I am in the middle of a single-parent stint while Andrew is out of town, but he will be back in a couple of days and all will be complete again! Things are a little less routine whenever he goes out of town; I take the kids out to eat and let them eat crap just so I can sit still for a moment (I admit), they go to bed a little too late and get a little more rambunctious around the house before I step in to quiet it all down…
I have been trying my hand at letting the older two work things out when they disagree and it starts to get ugly, allowing arguments to escalate but stepping in if it goes too far and starts to get physical. It works about half the time, ha! But I do feel really proud of them when they are able to negotiate rules or discover how to right a situation they have perceived to be unfair without needing an adult to step in. I’ll be honest, punches were thrown, but the discussions that followed were really good.
On Sunday morning I watched similar push and pull happen at the playground and stepped in just in time to discuss in hushed tones yet another disagreement that was heading down a physical path. All three boys were barefoot and shirtless as they stood in front of me, Milo under extreme distress because Oliver wouldn’t cooperate. I noticed a young grandmother nearby and felt her eyes on us the whole time. Sometimes I feel the judgment coming on in advance, but this time was pleasantly surprised when she said to me afterward, “You are a really wonderful mom.” It nearly brought tears to my eyes, the timing of it — coming off three days of intensity with the kids on my own and not so much sleep at night, and trying to stay in the moment with them and trying with all my might to be calm and wise and a teacher to them in the face of chaos and noise. And it made me realize that maybe I don’t say things like that enough to other parents.
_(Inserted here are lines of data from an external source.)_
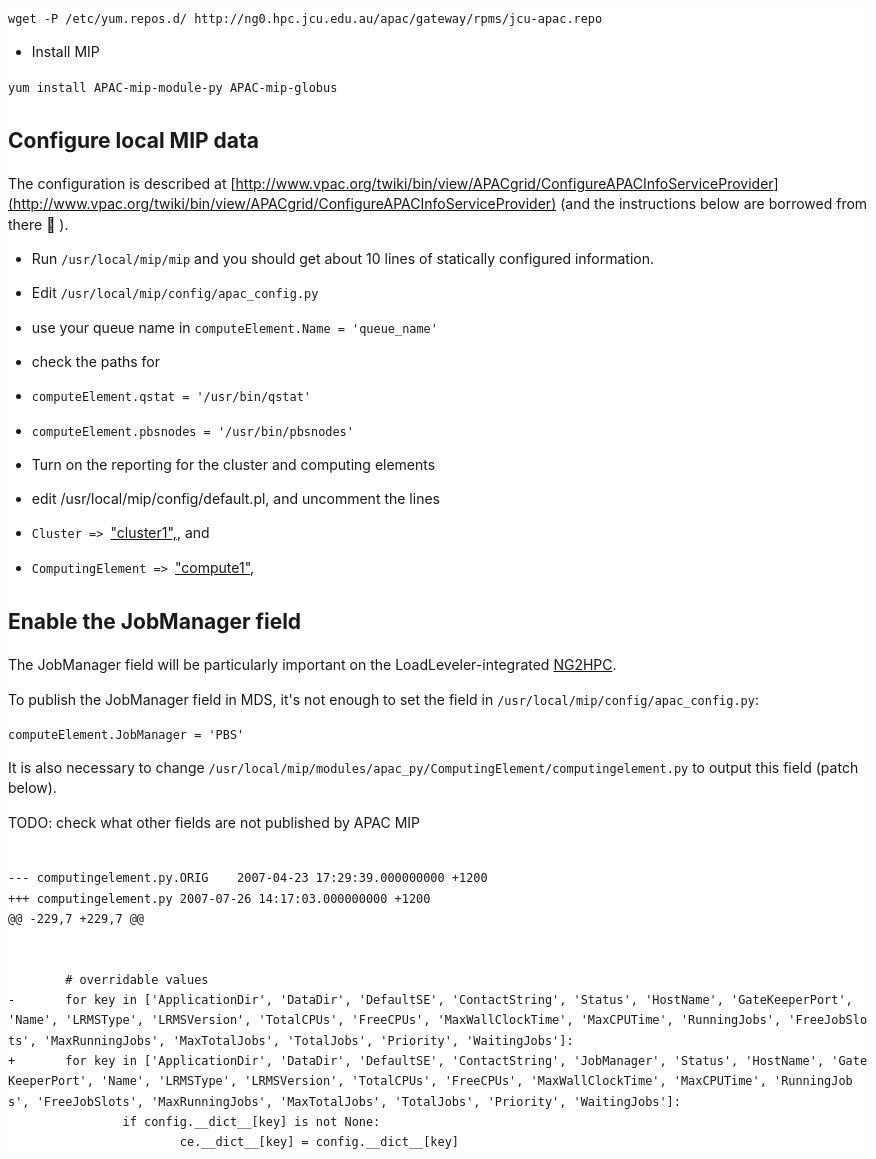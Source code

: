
 ``` 
wget -P /etc/yum.repos.d/ http://ng0.hpc.jcu.edu.au/apac/gateway/rpms/jcu-apac.repo
```
- Install MIP 

``` 
yum install APAC-mip-module-py APAC-mip-globus
```

## Configure local MIP data

The configuration is described at [http://www.vpac.org/twiki/bin/view/APACgrid/ConfigureAPACInfoServiceProvider](http://www.vpac.org/twiki/bin/view/APACgrid/ConfigureAPACInfoServiceProvider) (and the instructions below are borrowed from there 🙂 ).

- Run `/usr/local/mip/mip` and you should get about 10 lines of statically configured information.
- Edit `/usr/local/mip/config/apac_config.py`
	
- use your queue name in `computeElement.Name = 'queue_name'`
- check the paths for
		
- `computeElement.qstat = '/usr/bin/qstat'`
- `computeElement.pbsnodes = '/usr/bin/pbsnodes'`
- Turn on the reporting for the cluster and computing elements
	
- edit /usr/local/mip/config/default.pl, and uncomment the lines
		
- `Cluster => `["cluster1",](https://reannz.atlassian.net/wiki/pages/createpage.action?spaceKey=BeSTGRID&title=%22cluster1%22%2C&linkCreation=true&fromPageId=3818228687), and
- `ComputingElement => `["compute1",](https://reannz.atlassian.net/wiki/pages/createpage.action?spaceKey=BeSTGRID&title=%22compute1%22%2C&linkCreation=true&fromPageId=3818228687)

## Enable the JobManager field

The JobManager field will be particularly important on the LoadLeveler-integrated [NG2HPC](https://reannz.atlassian.net/wiki/pages/createpage.action?spaceKey=BeSTGRID&title=Setup%20NG2HPC&linkCreation=true&fromPageId=3818228687).

To publish the JobManager field in MDS, it's not enough to set the field in `/usr/local/mip/config/apac_config.py`:

``` 
computeElement.JobManager = 'PBS'
```

It is also necessary to change `/usr/local/mip/modules/apac_py/ComputingElement/computingelement.py` to output this field (patch below).

TODO: check what other fields are not published by APAC MIP

``` 

--- computingelement.py.ORIG    2007-04-23 17:29:39.000000000 +1200
+++ computingelement.py 2007-07-26 14:17:03.000000000 +1200
@@ -229,7 +229,7 @@


        # overridable values
-       for key in ['ApplicationDir', 'DataDir', 'DefaultSE', 'ContactString', 'Status', 'HostName', 'GateKeeperPort', 'Name', 'LRMSType', 'LRMSVersion', 'TotalCPUs', 'FreeCPUs', 'MaxWallClockTime', 'MaxCPUTime', 'RunningJobs', 'FreeJobSlots', 'MaxRunningJobs', 'MaxTotalJobs', 'TotalJobs', 'Priority', 'WaitingJobs']:
+       for key in ['ApplicationDir', 'DataDir', 'DefaultSE', 'ContactString', 'JobManager', 'Status', 'HostName', 'GateKeeperPort', 'Name', 'LRMSType', 'LRMSVersion', 'TotalCPUs', 'FreeCPUs', 'MaxWallClockTime', 'MaxCPUTime', 'RunningJobs', 'FreeJobSlots', 'MaxRunningJobs', 'MaxTotalJobs', 'TotalJobs', 'Priority', 'WaitingJobs']:
                if config.__dict__[key] is not None:
                        ce.__dict__[key] = config.__dict__[key]

```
Those little bits of encouragement lift us up and even though I tend to try to give strangers space and be polite and respect privacy, there is something really great about lifting up a stranger in that way.
And those who aren’t strangers, too. To tell the neighborhood dads who run like the devil with your kids during a neighborhood soccer game, “Thank you.” And then to put down the camera and get out there and sweat and run in your bare feet until your face is red and you can’t catch your breath, and you’re tripping over your own feet then falling down backwards in the itchy grass laughing your ass off. Thank you. Thank you. Thank you!
Enjoy this Monday, and know that even when it’s sometimes really hard to do this parenting gig, there’s probably someone watching you and thinking that you are doing an amazing job.
What a wounderful uplifting post! Thank you.
Love this Lauren, we are so hard on ourselves (and others!), especially as parents, which always seems such a strange place for so much judgement. Great note on generosity and community, it takes very little to have a real impact.
This is pretty much the sweetest post <3 We don't say those things enough to each other in general, but especially on the art of parenting. When I meet polite, sweet and articulate kids at my work, I often remark on that to the parents, and they always look shocked and surprised, but happy. To see someone do that, to be calm and kind when dealing with a stressful situation with the small folks is really impressing. You are a wonderful mom.